**Material for this task**
● ● ● ● ●

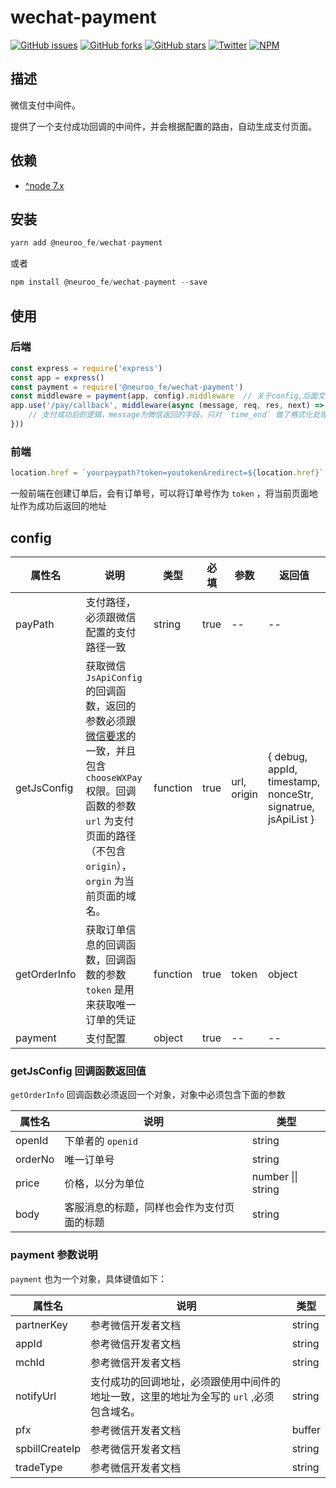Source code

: # wechat-payment

[![GitHub issues](https://img.shields.io/github/issues/NeurooFE/wechat-payment.svg)](https://github.com/NeurooFE/wechat-payment/issues)
[![GitHub forks](https://img.shields.io/github/forks/NeurooFE/wechat-payment.svg)](https://github.com/NeurooFE/wechat-payment/network)
[![GitHub stars](https://img.shields.io/github/stars/NeurooFE/wechat-payment.svg)](https://github.com/NeurooFE/wechat-payment/stargazers)
[![Twitter](https://img.shields.io/twitter/url/https/github.com/NeurooFE/wechat-payment.svg?style=social)](https://twitter.com/intent/tweet?text=Wow:&url=%5Bobject%20Object%5D)
[![NPM](https://nodei.co/npm/vue-lazy-render.png?downloads=true&downloadRank=true&stars=true)](https://nodei.co/npm/vue-lazy-render/)

## 描述

微信支付中间件。

提供了一个支付成功回调的中间件，并会根据配置的路由，自动生成支付页面。

## 依赖

* [^node 7.x](https://github.com/nodejs/node)

## 安装

```javascript
yarn add @neuroo_fe/wechat-payment
```

或者

```javascript
npm install @neuroo_fe/wechat-payment --save
```

## 使用

### 后端

```javascript
const express = require('express')
const app = express()
const payment = require('@neuroo_fe/wechat-payment')
const middleware = payment(app, config).middleware  // 关于config,后面文档会提到
app.use('/pay/callback', middleware(async (message, req, res, next) => {
	// 支付成功后的逻辑，message为微信返回的字段，只对 `time_end` 做了格式化处理，处理成 `2017/08/08 08:08:08` 的时间格式
}))
```

### 前端

```javascript
location.href = `yourpaypath?token=youtoken&redirect=${location.href}`
```

一般前端在创建订单后，会有订单号，可以将订单号作为 `token` ，将当前页面地址作为成功后返回的地址

## config

| 属性名          | 说明                                       | 类型       | 必填   | 参数          | 返回值                                      |
| ------------ | ---------------------------------------- | -------- | ---- | ----------- | ---------------------------------------- |
| payPath      | 支付路径，必须跟微信配置的支付路径一致                      | string   | true | --          | --                                       |
| getJsConfig  | 获取微信 `JsApiConfig` 的回调函数，返回的参数必须跟[微信要求](https://mp.weixin.qq.com/wiki?t=resource/res_main&id=mp1421141115)的一致，并且包含 ` chooseWXPay` 权限。回调函数的参数 `url` 为支付页面的路径（不包含 `origin`），`orgin` 为当前页面的域名。 | function | true | url, origin | { debug, appId, timestamp, nonceStr, signatrue, jsApiList } |
| getOrderInfo | 获取订单信息的回调函数，回调函数的参数 `token` 是用来获取唯一订单的凭证 | function | true | token       | object                                   |
| payment      | 支付配置                                     | object   | true | --          | --                                       |

### getJsConfig 回调函数返回值

`getOrderInfo` 回调函数必须返回一个对象，对象中必须包含下面的参数

| 属性名     | 说明                    | 类型                 |
| ------- | --------------------- | ------------------ |
| openId  | 下单者的 `openid`         | string             |
| orderNo | 唯一订单号                 | string             |
| price   | 价格，以分为单位              | number \|\| string |
| body    | 客服消息的标题，同样也会作为支付页面的标题 | string             |

### payment 参数说明

`payment` 也为一个对象，具体键值如下：

| 属性名            | 说明                                       | 类型     |
| -------------- | ---------------------------------------- | ------ |
| partnerKey     | 参考微信开发者文档                                | string |
| appId          | 参考微信开发者文档                                | string |
| mchId          | 参考微信开发者文档                                | string |
| notifyUrl      | 支付成功的回调地址，必须跟使用中间件的地址一致，这里的地址为全写的 `url` ,必须包含域名。 | string |
| pfx            | 参考微信开发者文档                                | buffer |
| spbillCreateIp | 参考微信开发者文档                                | string |
| tradeType      | 参考微信开发者文档                                | string |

● ● ● ● ●

**About this task**
The lines you need are those containing "middleware"; find them in the records and copy them.

**Output of the task**
const middleware = payment(app, config).middleware  // 关于config,后面文档会提到
app.use('/pay/callback', middleware(async (message, req, res, next) => {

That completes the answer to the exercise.